### About this exercise
Tell me how many lines in the data include "peak", and keep the reply to that number.

─── Material to process

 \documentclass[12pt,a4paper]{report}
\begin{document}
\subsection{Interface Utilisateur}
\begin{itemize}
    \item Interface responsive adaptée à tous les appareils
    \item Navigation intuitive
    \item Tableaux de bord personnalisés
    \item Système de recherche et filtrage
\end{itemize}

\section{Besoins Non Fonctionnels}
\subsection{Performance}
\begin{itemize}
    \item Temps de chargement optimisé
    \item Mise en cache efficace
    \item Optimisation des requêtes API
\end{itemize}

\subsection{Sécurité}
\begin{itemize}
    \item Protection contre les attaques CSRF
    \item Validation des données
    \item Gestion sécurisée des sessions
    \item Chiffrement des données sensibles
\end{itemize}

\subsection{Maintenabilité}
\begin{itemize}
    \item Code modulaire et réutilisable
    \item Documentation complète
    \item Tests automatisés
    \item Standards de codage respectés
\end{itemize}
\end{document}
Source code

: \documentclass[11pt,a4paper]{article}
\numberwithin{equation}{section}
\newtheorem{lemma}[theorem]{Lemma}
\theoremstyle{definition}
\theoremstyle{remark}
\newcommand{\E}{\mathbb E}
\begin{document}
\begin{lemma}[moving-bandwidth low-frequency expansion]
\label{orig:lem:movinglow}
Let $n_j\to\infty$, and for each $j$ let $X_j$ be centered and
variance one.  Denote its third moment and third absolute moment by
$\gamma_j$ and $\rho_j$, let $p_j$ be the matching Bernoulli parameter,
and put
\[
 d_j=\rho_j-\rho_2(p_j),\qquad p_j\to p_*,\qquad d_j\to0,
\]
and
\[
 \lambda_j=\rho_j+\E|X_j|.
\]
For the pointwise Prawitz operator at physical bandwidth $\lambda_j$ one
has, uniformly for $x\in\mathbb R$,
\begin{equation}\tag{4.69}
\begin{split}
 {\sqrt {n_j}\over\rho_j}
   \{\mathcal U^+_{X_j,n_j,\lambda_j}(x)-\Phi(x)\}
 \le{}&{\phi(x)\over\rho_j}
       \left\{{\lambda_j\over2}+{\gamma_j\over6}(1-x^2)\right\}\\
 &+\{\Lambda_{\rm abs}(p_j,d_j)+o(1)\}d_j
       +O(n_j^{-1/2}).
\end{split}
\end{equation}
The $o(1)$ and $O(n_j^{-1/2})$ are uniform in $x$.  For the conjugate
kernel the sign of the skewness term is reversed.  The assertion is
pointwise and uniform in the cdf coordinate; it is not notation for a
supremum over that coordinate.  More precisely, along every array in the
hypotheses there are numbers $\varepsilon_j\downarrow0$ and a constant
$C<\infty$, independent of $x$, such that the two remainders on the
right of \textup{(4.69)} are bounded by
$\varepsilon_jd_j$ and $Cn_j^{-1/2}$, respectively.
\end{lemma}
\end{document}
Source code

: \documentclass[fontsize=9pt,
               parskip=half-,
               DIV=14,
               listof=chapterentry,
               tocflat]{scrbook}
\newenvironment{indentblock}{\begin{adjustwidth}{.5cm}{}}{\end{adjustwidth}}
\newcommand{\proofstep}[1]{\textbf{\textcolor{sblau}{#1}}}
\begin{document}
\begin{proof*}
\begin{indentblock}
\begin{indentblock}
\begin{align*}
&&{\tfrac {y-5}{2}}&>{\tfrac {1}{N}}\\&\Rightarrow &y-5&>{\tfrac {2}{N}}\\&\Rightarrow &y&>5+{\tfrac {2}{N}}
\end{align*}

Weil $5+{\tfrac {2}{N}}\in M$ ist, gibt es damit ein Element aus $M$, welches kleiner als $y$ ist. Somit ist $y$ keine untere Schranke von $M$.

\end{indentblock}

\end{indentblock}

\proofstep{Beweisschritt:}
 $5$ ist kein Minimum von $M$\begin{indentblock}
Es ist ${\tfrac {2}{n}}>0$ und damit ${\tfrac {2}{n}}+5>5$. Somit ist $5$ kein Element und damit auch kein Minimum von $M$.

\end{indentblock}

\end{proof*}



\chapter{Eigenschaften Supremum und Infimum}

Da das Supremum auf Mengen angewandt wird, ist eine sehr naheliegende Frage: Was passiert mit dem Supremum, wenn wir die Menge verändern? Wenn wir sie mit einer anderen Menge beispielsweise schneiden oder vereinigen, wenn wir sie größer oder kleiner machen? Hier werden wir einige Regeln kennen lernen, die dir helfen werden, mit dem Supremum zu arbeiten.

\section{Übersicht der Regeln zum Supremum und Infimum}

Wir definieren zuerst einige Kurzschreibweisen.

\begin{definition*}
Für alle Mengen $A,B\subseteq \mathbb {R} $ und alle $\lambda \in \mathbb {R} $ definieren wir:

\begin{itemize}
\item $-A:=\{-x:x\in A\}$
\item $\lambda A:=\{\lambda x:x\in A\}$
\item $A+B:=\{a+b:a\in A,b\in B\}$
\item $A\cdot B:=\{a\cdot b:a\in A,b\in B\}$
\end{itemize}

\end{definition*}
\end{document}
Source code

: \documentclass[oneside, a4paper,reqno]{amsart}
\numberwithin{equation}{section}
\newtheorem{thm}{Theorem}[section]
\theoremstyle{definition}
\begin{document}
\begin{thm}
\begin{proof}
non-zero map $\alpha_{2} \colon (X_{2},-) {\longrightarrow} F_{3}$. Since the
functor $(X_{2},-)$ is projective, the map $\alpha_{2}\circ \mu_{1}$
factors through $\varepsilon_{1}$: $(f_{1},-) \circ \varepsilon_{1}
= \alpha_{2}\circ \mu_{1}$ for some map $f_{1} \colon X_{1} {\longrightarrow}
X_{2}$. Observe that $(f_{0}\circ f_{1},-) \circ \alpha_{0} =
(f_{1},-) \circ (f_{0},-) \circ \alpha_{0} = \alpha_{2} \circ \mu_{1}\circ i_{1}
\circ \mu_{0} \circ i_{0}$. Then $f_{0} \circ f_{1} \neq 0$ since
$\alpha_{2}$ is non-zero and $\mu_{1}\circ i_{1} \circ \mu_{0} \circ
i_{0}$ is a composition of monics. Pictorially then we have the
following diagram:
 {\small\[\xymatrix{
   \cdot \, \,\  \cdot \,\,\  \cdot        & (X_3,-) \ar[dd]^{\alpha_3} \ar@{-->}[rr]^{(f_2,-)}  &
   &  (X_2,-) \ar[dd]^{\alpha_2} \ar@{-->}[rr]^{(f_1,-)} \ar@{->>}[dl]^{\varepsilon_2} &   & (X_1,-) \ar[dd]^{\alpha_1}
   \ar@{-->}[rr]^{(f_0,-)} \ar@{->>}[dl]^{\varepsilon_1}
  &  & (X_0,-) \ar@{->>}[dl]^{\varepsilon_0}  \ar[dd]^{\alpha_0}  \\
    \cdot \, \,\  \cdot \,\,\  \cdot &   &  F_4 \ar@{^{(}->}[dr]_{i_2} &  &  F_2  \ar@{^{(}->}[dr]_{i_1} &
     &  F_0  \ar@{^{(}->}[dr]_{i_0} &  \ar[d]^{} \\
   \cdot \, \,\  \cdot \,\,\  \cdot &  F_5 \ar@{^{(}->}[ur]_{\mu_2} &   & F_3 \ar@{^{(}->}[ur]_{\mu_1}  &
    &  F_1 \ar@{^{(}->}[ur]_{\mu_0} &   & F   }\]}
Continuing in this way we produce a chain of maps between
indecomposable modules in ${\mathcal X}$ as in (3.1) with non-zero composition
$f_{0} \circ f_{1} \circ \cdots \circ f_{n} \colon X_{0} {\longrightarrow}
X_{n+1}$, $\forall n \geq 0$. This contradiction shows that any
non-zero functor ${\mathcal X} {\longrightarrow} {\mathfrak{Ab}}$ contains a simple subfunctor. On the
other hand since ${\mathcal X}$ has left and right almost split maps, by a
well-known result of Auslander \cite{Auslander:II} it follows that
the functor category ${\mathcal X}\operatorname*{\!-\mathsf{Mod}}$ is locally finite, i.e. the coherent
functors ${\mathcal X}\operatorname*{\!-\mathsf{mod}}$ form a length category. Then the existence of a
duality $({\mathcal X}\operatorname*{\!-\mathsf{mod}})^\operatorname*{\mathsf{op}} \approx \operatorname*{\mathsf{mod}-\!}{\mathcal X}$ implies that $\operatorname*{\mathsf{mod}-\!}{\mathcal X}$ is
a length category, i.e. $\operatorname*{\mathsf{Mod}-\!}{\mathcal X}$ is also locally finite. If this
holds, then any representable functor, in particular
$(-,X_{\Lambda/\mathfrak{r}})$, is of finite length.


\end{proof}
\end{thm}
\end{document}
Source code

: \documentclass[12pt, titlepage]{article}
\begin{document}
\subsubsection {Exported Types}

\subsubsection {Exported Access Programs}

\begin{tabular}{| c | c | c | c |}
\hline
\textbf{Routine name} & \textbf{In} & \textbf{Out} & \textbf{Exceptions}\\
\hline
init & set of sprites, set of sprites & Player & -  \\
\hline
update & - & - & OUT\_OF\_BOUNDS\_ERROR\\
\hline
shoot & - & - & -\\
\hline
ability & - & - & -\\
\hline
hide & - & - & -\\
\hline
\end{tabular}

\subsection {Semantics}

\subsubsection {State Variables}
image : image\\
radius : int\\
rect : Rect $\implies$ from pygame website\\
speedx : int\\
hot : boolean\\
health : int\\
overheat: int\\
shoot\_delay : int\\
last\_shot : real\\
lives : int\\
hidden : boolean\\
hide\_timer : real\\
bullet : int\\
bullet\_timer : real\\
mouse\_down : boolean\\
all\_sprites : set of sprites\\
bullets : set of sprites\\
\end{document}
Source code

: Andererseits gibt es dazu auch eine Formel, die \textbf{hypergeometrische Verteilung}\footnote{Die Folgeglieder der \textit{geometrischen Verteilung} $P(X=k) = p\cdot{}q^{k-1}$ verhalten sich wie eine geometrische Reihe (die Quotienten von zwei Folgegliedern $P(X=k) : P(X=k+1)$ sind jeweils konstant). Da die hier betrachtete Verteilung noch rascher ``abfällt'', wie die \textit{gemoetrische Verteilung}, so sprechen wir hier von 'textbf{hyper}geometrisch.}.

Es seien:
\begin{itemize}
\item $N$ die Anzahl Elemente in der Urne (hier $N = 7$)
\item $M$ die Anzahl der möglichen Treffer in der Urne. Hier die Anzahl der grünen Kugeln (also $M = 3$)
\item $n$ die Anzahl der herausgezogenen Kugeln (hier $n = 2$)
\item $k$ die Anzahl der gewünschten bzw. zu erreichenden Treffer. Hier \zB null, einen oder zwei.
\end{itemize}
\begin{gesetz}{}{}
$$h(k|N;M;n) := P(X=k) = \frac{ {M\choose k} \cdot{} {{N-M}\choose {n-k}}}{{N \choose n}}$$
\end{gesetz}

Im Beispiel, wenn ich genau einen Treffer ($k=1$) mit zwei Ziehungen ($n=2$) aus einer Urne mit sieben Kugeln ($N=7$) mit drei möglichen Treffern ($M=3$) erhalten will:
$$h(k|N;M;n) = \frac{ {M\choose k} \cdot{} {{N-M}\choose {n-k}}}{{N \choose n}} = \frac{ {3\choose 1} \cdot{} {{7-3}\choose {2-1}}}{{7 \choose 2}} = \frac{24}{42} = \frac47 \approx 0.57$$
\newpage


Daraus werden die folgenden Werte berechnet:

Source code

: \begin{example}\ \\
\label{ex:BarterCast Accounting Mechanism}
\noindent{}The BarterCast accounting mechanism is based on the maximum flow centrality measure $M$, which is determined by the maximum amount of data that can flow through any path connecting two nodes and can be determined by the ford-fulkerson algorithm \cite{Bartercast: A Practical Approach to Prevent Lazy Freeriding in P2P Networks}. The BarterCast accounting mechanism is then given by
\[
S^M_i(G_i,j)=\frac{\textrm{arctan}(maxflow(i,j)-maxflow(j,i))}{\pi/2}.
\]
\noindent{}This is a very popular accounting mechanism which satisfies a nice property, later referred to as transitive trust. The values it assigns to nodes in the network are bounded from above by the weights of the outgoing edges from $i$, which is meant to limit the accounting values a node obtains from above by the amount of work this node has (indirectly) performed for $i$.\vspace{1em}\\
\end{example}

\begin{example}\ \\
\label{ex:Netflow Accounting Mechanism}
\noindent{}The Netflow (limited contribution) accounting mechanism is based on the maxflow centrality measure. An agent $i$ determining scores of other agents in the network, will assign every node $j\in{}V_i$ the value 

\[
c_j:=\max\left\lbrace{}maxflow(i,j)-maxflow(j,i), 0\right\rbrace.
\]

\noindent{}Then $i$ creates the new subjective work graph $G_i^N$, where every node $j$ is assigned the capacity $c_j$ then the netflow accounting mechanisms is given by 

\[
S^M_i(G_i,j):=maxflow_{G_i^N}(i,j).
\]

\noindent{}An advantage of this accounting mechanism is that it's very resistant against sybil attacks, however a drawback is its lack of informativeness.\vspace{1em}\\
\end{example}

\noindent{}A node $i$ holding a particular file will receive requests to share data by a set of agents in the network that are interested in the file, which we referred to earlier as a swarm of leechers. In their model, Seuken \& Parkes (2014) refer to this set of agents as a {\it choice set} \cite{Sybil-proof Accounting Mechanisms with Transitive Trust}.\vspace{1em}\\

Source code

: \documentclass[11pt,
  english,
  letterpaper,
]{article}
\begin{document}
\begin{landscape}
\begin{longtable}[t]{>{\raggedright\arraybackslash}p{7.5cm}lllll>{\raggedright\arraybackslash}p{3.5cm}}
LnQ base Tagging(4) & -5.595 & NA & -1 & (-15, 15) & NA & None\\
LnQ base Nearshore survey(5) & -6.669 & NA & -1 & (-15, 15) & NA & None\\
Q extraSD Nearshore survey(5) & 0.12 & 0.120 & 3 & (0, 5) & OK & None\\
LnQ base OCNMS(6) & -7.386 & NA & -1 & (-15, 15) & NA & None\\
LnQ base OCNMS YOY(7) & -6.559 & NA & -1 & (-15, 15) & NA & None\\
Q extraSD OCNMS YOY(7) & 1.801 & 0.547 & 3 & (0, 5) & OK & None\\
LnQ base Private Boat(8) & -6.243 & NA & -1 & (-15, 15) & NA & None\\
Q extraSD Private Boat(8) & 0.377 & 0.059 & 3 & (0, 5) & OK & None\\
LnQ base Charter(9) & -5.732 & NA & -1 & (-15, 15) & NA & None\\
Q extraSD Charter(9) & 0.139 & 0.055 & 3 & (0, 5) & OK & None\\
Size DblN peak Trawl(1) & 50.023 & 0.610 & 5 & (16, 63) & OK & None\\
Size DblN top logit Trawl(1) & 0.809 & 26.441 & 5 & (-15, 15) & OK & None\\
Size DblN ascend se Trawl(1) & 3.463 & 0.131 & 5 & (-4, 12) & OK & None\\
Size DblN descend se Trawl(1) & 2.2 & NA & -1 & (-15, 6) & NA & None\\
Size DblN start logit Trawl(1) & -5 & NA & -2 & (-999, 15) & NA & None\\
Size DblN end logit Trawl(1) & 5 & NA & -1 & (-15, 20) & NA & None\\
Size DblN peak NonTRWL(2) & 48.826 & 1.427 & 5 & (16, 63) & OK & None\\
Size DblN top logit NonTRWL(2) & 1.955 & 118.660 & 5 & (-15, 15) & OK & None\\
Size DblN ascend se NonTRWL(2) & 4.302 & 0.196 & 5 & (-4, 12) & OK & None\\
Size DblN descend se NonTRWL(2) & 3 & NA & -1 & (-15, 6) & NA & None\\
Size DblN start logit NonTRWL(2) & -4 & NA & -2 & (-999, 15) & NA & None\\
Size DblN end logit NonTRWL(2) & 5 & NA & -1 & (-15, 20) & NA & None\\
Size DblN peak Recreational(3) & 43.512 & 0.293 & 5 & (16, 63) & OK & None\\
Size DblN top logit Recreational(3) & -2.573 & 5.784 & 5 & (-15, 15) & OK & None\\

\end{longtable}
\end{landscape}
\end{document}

──────

### Problem solution
3